**Prompt:** Examine each line of the data. Copy those that contain the string "Stripe".

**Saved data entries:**
*** Block opens ***

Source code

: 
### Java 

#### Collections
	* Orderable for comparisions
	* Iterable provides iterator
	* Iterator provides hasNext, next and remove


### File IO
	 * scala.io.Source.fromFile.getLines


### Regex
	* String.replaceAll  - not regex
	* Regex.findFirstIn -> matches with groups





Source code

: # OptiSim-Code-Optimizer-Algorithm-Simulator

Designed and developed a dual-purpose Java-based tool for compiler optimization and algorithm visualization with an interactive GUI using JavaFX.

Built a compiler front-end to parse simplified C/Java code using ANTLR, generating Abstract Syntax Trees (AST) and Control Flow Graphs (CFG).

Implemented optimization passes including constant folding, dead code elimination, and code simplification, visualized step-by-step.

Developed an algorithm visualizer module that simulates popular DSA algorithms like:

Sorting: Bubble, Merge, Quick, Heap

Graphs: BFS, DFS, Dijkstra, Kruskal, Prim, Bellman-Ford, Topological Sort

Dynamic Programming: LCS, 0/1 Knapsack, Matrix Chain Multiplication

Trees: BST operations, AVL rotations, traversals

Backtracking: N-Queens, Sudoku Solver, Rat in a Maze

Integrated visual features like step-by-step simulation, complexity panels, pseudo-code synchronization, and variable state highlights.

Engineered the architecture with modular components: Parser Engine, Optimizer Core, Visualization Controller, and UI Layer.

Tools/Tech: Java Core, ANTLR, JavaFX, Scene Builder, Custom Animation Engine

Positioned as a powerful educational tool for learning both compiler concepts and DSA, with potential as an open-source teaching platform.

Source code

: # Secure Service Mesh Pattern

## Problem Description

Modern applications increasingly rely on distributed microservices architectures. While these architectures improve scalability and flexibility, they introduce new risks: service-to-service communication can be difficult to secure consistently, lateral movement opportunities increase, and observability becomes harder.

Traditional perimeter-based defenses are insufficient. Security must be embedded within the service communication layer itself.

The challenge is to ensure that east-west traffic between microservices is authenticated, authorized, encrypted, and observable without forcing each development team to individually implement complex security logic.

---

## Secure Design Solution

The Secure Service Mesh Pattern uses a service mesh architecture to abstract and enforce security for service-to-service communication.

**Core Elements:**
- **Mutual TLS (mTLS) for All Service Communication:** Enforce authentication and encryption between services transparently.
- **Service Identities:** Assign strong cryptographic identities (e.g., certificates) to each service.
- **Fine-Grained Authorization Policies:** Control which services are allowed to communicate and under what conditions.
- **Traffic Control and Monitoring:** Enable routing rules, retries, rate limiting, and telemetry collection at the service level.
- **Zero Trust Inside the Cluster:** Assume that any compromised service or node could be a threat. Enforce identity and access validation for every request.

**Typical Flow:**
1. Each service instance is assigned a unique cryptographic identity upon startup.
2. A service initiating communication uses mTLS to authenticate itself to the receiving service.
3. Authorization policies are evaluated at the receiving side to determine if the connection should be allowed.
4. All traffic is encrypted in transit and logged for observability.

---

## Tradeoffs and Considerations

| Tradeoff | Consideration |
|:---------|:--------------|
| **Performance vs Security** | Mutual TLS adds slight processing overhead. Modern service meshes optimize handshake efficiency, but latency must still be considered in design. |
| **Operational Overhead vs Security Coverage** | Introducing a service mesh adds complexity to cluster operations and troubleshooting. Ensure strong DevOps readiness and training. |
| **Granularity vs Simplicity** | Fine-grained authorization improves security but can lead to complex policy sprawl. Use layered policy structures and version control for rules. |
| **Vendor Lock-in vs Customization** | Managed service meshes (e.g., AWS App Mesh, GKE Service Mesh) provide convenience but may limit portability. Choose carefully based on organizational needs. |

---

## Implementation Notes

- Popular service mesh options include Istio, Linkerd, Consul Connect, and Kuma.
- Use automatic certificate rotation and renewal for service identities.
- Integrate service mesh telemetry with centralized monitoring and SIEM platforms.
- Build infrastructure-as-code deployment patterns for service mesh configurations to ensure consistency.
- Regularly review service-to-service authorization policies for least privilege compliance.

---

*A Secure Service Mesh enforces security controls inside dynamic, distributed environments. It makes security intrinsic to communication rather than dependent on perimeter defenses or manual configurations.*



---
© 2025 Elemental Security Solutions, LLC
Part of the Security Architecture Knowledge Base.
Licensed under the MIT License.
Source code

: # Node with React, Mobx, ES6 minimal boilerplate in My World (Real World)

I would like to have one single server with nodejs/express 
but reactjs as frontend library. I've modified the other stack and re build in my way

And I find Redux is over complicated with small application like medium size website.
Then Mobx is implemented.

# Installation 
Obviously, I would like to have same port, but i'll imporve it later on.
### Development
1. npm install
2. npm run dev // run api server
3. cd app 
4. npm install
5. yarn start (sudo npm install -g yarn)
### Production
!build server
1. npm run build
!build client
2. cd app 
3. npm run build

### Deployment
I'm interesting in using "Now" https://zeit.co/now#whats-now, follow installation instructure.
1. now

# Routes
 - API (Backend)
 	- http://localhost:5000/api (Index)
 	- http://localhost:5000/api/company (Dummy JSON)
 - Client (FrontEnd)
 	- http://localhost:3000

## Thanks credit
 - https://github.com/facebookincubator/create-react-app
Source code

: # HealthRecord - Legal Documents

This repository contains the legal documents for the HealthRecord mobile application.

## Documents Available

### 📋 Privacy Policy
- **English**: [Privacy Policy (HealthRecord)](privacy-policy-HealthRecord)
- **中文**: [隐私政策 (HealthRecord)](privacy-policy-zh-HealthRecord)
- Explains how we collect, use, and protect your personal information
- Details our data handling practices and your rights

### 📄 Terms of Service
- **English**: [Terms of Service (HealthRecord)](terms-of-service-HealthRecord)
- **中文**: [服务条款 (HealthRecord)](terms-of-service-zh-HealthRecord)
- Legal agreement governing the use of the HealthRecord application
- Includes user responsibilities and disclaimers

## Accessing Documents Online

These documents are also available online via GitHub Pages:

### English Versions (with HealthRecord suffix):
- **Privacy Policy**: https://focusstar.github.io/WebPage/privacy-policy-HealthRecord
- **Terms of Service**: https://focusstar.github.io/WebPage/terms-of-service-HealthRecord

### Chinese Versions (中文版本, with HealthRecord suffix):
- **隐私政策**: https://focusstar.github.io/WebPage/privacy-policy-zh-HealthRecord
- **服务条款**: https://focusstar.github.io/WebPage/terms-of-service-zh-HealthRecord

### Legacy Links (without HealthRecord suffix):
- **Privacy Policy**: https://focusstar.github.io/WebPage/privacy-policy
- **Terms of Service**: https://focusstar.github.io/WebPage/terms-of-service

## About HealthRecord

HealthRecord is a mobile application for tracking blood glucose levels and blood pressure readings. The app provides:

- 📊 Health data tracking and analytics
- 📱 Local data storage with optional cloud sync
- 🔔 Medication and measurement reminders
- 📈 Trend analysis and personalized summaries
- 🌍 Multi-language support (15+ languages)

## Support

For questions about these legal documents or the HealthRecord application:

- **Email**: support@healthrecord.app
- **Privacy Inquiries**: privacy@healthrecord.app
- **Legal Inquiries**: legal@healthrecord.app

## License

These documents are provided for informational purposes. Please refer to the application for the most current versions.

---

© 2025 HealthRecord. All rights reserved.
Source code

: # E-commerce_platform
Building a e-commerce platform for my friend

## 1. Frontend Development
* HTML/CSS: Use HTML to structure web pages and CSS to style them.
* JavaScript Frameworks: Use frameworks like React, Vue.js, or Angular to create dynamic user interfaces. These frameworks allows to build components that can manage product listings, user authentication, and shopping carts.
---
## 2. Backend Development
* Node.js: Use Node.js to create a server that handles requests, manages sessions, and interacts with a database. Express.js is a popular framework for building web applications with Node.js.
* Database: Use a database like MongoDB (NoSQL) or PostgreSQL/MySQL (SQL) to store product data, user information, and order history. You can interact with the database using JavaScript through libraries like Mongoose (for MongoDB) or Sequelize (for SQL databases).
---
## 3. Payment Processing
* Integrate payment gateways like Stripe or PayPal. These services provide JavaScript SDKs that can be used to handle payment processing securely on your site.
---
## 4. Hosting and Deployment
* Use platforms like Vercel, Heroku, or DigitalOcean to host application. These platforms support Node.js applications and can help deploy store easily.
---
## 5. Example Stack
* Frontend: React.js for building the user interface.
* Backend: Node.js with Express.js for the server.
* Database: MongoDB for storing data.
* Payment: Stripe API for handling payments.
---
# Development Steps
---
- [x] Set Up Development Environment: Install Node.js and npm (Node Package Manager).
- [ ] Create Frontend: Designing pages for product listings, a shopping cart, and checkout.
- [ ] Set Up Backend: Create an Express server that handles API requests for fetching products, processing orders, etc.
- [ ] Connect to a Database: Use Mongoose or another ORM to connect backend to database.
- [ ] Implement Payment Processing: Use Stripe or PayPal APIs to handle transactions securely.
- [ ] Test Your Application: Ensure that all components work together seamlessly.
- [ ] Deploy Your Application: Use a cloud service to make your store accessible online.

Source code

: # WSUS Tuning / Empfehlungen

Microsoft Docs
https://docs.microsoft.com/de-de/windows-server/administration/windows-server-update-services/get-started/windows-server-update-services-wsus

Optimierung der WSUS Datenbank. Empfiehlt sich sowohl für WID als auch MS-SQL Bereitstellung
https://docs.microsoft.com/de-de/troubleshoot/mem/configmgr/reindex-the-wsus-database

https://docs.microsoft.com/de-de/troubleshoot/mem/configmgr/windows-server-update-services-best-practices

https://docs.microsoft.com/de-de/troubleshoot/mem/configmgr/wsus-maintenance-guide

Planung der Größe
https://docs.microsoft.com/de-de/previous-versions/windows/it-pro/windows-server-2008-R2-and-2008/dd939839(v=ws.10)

*** Block closes ***

**Finished task:**
* Integrate payment gateways like Stripe or PayPal. These services provide JavaScript SDKs that can be used to handle payment processing securely on your site.
* Payment: Stripe API for handling payments.
- [ ] Implement Payment Processing: Use Stripe or PayPal APIs to handle transactions securely.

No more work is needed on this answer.